"Ishi-gba wa koi, " Nnenda cursed at the man in the black jeep that sped past her almost soiling her outfit. She straightened her flared gown made by Izibesome and resumed scouting for a cab. She stopped a blue Mazda that approached her intently but the driver suddenly sped past with the arrogance of a taxi driver on chatter.
"Stupid man with your excuse of a car."
She signaled another and hopped in. "Asia Town"
"One five."
"Seven."
"Haba madam as you fine so."
"One thousand."
"One two last, madam."
She hissed, tapped on the door and attempted to alight.
"Make we go," he said.
She settled in and notified Aleruchi she was on her way.
She took another look at her makeover done at Gabys Concept and her weaves and both were just perfect. The purple jewellery purchased from Yols and J's store also blended perfectly with the peach dress she had on.
She had put in so much effort to look good because she felt if all her acts fell in place, nothing would be compared to the abundance awaiting her when she would evolve from being an average final year student at the University of Port Harcourt to being the wife of an Azubike, one of the big names in the city.
She walked into the restaurant and spotted the man with a closer semblance to the screenshots she had saved. He had recognized her flat nose and curvy stature he had seen in her mobile uploads time and again. She smiled at him as she gradually absorbed the fact that he looked shorter in person than his pictures portrayed.

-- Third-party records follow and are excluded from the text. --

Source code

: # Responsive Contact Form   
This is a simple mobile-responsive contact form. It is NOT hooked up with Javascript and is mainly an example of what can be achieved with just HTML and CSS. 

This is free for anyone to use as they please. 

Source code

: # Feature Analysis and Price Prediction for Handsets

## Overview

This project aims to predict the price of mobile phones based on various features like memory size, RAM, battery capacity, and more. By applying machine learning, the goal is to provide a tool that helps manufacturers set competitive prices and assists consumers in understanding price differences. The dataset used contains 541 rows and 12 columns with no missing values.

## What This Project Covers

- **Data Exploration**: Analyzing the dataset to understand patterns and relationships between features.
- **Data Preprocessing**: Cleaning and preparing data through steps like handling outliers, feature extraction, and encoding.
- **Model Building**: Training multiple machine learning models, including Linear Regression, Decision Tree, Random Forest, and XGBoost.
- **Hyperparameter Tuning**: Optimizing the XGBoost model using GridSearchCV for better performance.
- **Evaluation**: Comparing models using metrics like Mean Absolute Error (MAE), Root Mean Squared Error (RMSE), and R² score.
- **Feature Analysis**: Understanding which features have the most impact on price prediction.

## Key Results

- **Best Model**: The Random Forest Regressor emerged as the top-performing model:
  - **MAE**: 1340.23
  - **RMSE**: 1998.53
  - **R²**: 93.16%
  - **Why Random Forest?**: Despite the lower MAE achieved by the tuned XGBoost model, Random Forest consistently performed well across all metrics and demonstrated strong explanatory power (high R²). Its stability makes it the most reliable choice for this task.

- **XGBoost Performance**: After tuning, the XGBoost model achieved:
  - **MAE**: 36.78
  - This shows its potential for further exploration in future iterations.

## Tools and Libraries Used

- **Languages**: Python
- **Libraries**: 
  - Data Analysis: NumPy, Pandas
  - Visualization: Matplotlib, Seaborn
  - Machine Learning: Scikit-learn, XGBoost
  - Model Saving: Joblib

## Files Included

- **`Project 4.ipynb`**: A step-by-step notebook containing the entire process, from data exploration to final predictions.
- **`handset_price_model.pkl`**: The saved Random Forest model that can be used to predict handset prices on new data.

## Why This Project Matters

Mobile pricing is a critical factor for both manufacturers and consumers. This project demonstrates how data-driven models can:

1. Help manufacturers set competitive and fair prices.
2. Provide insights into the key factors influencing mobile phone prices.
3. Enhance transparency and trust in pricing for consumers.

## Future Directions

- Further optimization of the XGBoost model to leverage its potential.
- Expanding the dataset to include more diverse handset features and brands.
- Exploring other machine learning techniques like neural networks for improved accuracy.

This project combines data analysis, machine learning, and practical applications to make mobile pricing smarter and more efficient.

He kept making catcalls at a waiter in between meals. He finally requested for an extra bottle of water. Perhaps it's just some of those things that tell we can't have it all, Nnenda thought. Some etiquette classes would remedy this, she thought to herself. She would downplay her humble background as long as she was connected to this source that would change her life forever.
They made for the car park after the meal and short-lived conversations which were fueled by the abundance of incompatibility. While Nnenda walked towards the array of flashy cars, he seemed to be intently moving towards the see through gate that locked in the gigantic Chinese Restaurant. She had not realized he was looking out for a taxi.

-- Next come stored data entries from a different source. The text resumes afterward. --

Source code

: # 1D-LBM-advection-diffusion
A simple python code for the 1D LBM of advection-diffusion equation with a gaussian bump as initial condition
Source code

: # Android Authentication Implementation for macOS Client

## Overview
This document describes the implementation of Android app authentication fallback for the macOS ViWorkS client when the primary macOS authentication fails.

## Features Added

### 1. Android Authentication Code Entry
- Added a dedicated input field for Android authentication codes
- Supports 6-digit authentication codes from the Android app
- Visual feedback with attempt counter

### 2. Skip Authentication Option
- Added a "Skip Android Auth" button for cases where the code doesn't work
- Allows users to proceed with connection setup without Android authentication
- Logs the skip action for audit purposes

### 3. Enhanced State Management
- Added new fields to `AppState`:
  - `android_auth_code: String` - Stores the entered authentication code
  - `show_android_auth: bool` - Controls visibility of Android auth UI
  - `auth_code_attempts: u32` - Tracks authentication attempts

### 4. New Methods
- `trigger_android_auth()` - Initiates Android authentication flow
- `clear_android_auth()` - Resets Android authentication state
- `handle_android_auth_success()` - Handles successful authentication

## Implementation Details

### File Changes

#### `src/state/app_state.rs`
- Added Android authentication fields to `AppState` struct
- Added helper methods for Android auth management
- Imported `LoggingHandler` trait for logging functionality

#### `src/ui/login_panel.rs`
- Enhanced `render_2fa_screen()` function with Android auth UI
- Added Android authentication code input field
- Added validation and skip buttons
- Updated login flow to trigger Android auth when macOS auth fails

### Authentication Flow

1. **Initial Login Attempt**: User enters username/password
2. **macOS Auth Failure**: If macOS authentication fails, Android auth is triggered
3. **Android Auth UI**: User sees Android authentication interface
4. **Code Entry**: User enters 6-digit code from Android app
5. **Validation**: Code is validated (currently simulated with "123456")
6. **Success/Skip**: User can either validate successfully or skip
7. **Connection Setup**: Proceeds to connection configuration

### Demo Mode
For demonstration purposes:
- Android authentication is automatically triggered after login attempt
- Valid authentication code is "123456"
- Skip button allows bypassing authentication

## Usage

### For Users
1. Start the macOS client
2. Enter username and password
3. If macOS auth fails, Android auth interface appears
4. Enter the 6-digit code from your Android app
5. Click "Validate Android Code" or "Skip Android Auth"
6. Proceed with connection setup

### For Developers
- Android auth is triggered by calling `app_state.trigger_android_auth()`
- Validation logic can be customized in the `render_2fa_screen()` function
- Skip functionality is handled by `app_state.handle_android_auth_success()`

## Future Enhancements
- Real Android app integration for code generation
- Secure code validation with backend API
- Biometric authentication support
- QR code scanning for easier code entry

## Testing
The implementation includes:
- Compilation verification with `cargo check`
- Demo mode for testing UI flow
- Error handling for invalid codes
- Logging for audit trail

"Aren't you going to drop me off?"
He didn’t hear her. Perplexed yet she hopped into the cab and dragged the hem of her gown which had gotten stuck when she shut the door. She opened the door, pulled it and slammed the door shot again.

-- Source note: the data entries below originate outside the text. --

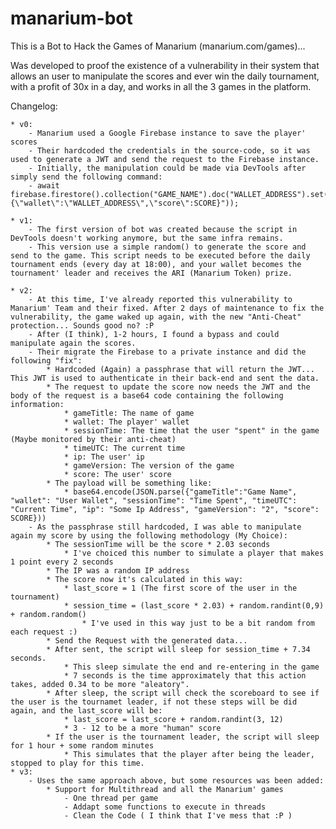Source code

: # manarium-bot
This is a Bot to Hack the Games of Manarium (manarium.com/games)...

Was developed to proof the existence of a vulnerability in their system that allows an user to manipulate the scores and ever win the daily tournament, with a profit of 30x in a day, and works in all the 3 games in the platform.

Changelog:
    
    * v0:
        - Manarium used a Google Firebase instance to save the player' scores
        - Their hardcoded the credentials in the source-code, so it was used to generate a JWT and send the request to the Firebase instance.
        - Initially, the manipulation could be made via DevTools after simply send the following command: 
        - await firebase.firestore().collection("GAME_NAME").doc("WALLET_ADDRESS").set(JSON.parse("{\"wallet\":\"WALLET_ADDRESS\",\"score\":SCORE}"));

    * v1:
        - The first version of bot was created because the script in DevTools doesn't working anymore, but the same infra remains.
        - This version use a simple random() to generate the score and send to the game. This script needs to be executed before the daily tournament ends (every day at 18:00), and your wallet becomes the tournament' leader and receives the ARI (Manarium Token) prize.
    
    * v2:
        - At this time, I've already reported this vulnerability to Manarium' Team and their fixed. After 2 days of maintenance to fix the vulnerability, the game waked up again, with the new "Anti-Cheat" protection... Sounds good no? :P
        - After (I think), 1-2 hours, I found a bypass and could manipulate again the scores.
        - Their migrate the Firebase to a private instance and did the following "fix": 
            * Hardcoded (Again) a passphrase that will return the JWT... This JWT is used to authenticate in their back-end and sent the data.
            * The request to update the score now needs the JWT and the body of the request is a base64 code containing the following information:
                * gameTitle: The name of game
                * wallet: The player' wallet
                * sessionTime: The time that the user "spent" in the game (Maybe monitored by their anti-cheat)
                * timeUTC: The current time
                * ip: The user' ip
                * gameVersion: The version of the game
                * score: The user' score
            * The payload will be something like:
                * base64.encode(JSON.parse({"gameTitle":"Game Name", "wallet": "User Wallet", "sessionTime": "Time Spent", "timeUTC": "Current Time", "ip": "Some Ip Address", "gameVersion": "2", "score": SCORE}))
        - As the passphrase still hardcoded, I was able to manipulate again my score by using the following methodology (My Choice):
            * The sessionTime will be the score * 2.03 seconds
                * I've choiced this number to simulate a player that makes 1 point every 2 seconds
            * The IP was a random IP address
            * The score now it's calculated in this way:
                * last_score = 1 (The first score of the user in the tournament)
                * session_time = (last_score * 2.03) + random.randint(0,9) + random.random()
                    * I've used in this way just to be a bit random from each request :)
            * Send the Request with the generated data...
            * After sent, the script will sleep for session_time + 7.34 seconds.
                * This sleep simulate the end and re-entering in the game
                * 7 seconds is the time approximately that this action takes, added 0.34 to be more "aleatory".
            * After sleep, the script will check the scoreboard to see if the user is the tournamet leader, if not these steps will be did again, and the last_score will be:
                * last_score = last_score + random.randint(3, 12)
                * 3 - 12 to be a more "human" score
            * If the user is the tournament leader, the script will sleep for 1 hour + some random minutes
                * This simulates that the player after being the leader, stopped to play for this time.
    * v3:
        - Uses the same approach above, but some resources was been added:
            * Support for Multithread and all the Manarium' games
                - One thread per game
                - Addapt some functions to execute in threads
                - Clean the Code ( I think that I've mess that :P )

"Madam, your party quick close?" She looked ahead and it’s coincidentally the same man who had dropped her off. She sighed.
"Your father is one of the richest men in this state and you hop in cabs?” she asked Azubike.
"My father?"
"Engr. James Azubike," she howls, staring at him with an unhidden iota of disdain.
"Oh! That's my uncle. That man, he has too much but we don’t get to see anything."
"Wait, you are not James Azubike's...?" she sighed. She seemed more disgusted by the fact that he felt entitled to his uncle's wealth. Hypocrite!
The poor manners and tacky outfit all began to come together. He raised his right hand over her shoulders oblivious of her disappointment, which she refused to conceal as she smacked them off. The driver increased the volume of his radio as the conversations go faint. Nnenda looked out of the window at a handful of hawkers chasing after an outstretched hand.
"What a waste," she sighed.
****
The streets were hardly dry until November, when the rains minimally subsided. When it rained, it filled drainages, flooded streets, interrupted daily routine and complicated Sola’s work at the warehouse. Whenever it rained, the sandy floors usually became slippery and the truck dug the ground too deep leaving gigantic shallow prints as it approached the warehouse with each bottle hitting against another as the truck wobbled in the bad road. Sola’s work included stacking crates of soft drinks. A boy threw them vigorously from the well-arranged stacks on the truck while he caught them and hurled them to a waiting boy who piled them in the warehouse. The crates were wet and he had to catch them with more dexterity because his stout oga who owned the warehouse was watching and would not round up his pay if he noticed any broken bottle of soft drink.
****
The cold wind caressed his body and caused him to sleep longer after the day’s task.
“Boy!” He heard a voice and staggered off the brown cartons he had slept on beneath an overhead bridge at Mile One Motor Park. “Common answer,” another boy interrupted.
He seemed gutless from his gaze but Sola could tell he grew his audacity on the strength of association with the other hard-looking boys. There were ugly looking boys dressed in disorganized clothes. One of them thrust a stick of cigarette through his cracked lips.
“This na our territory,” the first guy said, then he stretched out his hands in a bid to indicate the territory he’s referring to.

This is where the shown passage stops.